⟨
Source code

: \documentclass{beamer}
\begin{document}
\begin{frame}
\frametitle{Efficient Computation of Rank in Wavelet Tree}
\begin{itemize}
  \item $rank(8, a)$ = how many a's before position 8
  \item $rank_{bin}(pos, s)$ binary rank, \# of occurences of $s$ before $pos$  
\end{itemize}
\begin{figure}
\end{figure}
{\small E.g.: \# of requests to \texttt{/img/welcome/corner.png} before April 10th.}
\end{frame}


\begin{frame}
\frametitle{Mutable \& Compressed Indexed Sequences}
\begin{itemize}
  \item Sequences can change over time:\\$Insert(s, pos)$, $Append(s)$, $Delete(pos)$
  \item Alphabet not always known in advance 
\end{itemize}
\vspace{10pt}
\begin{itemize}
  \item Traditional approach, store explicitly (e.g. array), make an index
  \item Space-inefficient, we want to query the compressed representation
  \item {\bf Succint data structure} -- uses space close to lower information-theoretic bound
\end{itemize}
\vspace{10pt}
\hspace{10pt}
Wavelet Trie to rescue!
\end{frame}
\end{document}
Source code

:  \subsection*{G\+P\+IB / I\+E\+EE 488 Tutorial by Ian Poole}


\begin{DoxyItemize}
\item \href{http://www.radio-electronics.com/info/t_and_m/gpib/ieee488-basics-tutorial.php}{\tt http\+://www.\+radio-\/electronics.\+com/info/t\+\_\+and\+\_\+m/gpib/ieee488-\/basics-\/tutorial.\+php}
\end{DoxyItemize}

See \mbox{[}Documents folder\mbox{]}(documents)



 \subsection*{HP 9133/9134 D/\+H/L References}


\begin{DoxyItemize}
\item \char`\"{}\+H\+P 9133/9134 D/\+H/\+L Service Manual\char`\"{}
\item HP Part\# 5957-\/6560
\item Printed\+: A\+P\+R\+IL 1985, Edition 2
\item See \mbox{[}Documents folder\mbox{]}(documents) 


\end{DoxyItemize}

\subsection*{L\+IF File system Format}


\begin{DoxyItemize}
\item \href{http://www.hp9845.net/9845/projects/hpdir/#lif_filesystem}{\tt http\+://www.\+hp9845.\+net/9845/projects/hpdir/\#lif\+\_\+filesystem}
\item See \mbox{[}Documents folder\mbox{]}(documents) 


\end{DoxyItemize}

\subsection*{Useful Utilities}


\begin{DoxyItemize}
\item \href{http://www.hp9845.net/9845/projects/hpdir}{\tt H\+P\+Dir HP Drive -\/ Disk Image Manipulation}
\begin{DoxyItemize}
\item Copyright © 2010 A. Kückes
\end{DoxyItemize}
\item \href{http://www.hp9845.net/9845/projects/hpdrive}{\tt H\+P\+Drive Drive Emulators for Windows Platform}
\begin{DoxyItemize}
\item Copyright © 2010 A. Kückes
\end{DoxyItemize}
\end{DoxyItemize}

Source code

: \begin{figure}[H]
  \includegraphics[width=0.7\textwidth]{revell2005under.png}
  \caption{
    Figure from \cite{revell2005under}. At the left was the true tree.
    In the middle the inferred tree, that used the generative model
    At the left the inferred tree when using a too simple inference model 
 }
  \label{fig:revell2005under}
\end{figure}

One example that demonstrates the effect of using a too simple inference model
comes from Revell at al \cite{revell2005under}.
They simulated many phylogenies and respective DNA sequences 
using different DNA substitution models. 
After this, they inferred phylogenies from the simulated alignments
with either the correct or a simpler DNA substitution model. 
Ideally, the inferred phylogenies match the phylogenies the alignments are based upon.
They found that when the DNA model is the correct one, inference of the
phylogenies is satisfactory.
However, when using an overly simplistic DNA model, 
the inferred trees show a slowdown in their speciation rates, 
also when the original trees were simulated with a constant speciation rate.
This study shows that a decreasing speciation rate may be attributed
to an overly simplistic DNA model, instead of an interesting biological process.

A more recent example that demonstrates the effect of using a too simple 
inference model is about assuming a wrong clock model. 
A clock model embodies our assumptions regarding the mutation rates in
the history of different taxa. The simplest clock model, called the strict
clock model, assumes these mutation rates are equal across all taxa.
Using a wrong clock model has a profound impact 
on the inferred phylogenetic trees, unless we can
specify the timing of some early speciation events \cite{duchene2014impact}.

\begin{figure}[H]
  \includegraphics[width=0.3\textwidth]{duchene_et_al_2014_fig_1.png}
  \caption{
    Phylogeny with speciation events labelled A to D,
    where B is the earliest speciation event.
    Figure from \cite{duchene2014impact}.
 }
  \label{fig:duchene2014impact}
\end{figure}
⟩
• To do:
Exactly as they stand above, repeat all the records.

• Solution to this problem:
Source code

: \documentclass{beamer}
\begin{document}
\begin{frame}
\frametitle{Efficient Computation of Rank in Wavelet Tree}
\begin{itemize}
  \item $rank(8, a)$ = how many a's before position 8
  \item $rank_{bin}(pos, s)$ binary rank, \# of occurences of $s$ before $pos$  
\end{itemize}
\begin{figure}
\end{figure}
{\small E.g.: \# of requests to \texttt{/img/welcome/corner.png} before April 10th.}
\end{frame}


\begin{frame}
\frametitle{Mutable \& Compressed Indexed Sequences}
\begin{itemize}
  \item Sequences can change over time:\\$Insert(s, pos)$, $Append(s)$, $Delete(pos)$
  \item Alphabet not always known in advance 
\end{itemize}
\vspace{10pt}
\begin{itemize}
  \item Traditional approach, store explicitly (e.g. array), make an index
  \item Space-inefficient, we want to query the compressed representation
  \item {\bf Succint data structure} -- uses space close to lower information-theoretic bound
\end{itemize}
\vspace{10pt}
\hspace{10pt}
Wavelet Trie to rescue!
\end{frame}
\end{document}
Source code

:  \subsection*{G\+P\+IB / I\+E\+EE 488 Tutorial by Ian Poole}


\begin{DoxyItemize}
\item \href{http://www.radio-electronics.com/info/t_and_m/gpib/ieee488-basics-tutorial.php}{\tt http\+://www.\+radio-\/electronics.\+com/info/t\+\_\+and\+\_\+m/gpib/ieee488-\/basics-\/tutorial.\+php}
\end{DoxyItemize}

See \mbox{[}Documents folder\mbox{]}(documents)



 \subsection*{HP 9133/9134 D/\+H/L References}


\begin{DoxyItemize}
\item \char`\"{}\+H\+P 9133/9134 D/\+H/\+L Service Manual\char`\"{}
\item HP Part\# 5957-\/6560
\item Printed\+: A\+P\+R\+IL 1985, Edition 2
\item See \mbox{[}Documents folder\mbox{]}(documents) 


\end{DoxyItemize}

\subsection*{L\+IF File system Format}


\begin{DoxyItemize}
\item \href{http://www.hp9845.net/9845/projects/hpdir/#lif_filesystem}{\tt http\+://www.\+hp9845.\+net/9845/projects/hpdir/\#lif\+\_\+filesystem}
\item See \mbox{[}Documents folder\mbox{]}(documents) 


\end{DoxyItemize}

\subsection*{Useful Utilities}


\begin{DoxyItemize}
\item \href{http://www.hp9845.net/9845/projects/hpdir}{\tt H\+P\+Dir HP Drive -\/ Disk Image Manipulation}
\begin{DoxyItemize}
\item Copyright © 2010 A. Kückes
\end{DoxyItemize}
\item \href{http://www.hp9845.net/9845/projects/hpdrive}{\tt H\+P\+Drive Drive Emulators for Windows Platform}
\begin{DoxyItemize}
\item Copyright © 2010 A. Kückes
\end{DoxyItemize}
\end{DoxyItemize}

Source code

: \begin{figure}[H]
  \includegraphics[width=0.7\textwidth]{revell2005under.png}
  \caption{
    Figure from \cite{revell2005under}. At the left was the true tree.
    In the middle the inferred tree, that used the generative model
    At the left the inferred tree when using a too simple inference model 
 }
  \label{fig:revell2005under}
\end{figure}

One example that demonstrates the effect of using a too simple inference model
comes from Revell at al \cite{revell2005under}.
They simulated many phylogenies and respective DNA sequences 
using different DNA substitution models. 
After this, they inferred phylogenies from the simulated alignments
with either the correct or a simpler DNA substitution model. 
Ideally, the inferred phylogenies match the phylogenies the alignments are based upon.
They found that when the DNA model is the correct one, inference of the
phylogenies is satisfactory.
However, when using an overly simplistic DNA model, 
the inferred trees show a slowdown in their speciation rates, 
also when the original trees were simulated with a constant speciation rate.
This study shows that a decreasing speciation rate may be attributed
to an overly simplistic DNA model, instead of an interesting biological process.

A more recent example that demonstrates the effect of using a too simple 
inference model is about assuming a wrong clock model. 
A clock model embodies our assumptions regarding the mutation rates in
the history of different taxa. The simplest clock model, called the strict
clock model, assumes these mutation rates are equal across all taxa.
Using a wrong clock model has a profound impact 
on the inferred phylogenetic trees, unless we can
specify the timing of some early speciation events \cite{duchene2014impact}.

\begin{figure}[H]
  \includegraphics[width=0.3\textwidth]{duchene_et_al_2014_fig_1.png}
  \caption{
    Phylogeny with speciation events labelled A to D,
    where B is the earliest speciation event.
    Figure from \cite{duchene2014impact}.
 }
  \label{fig:duchene2014impact}
\end{figure}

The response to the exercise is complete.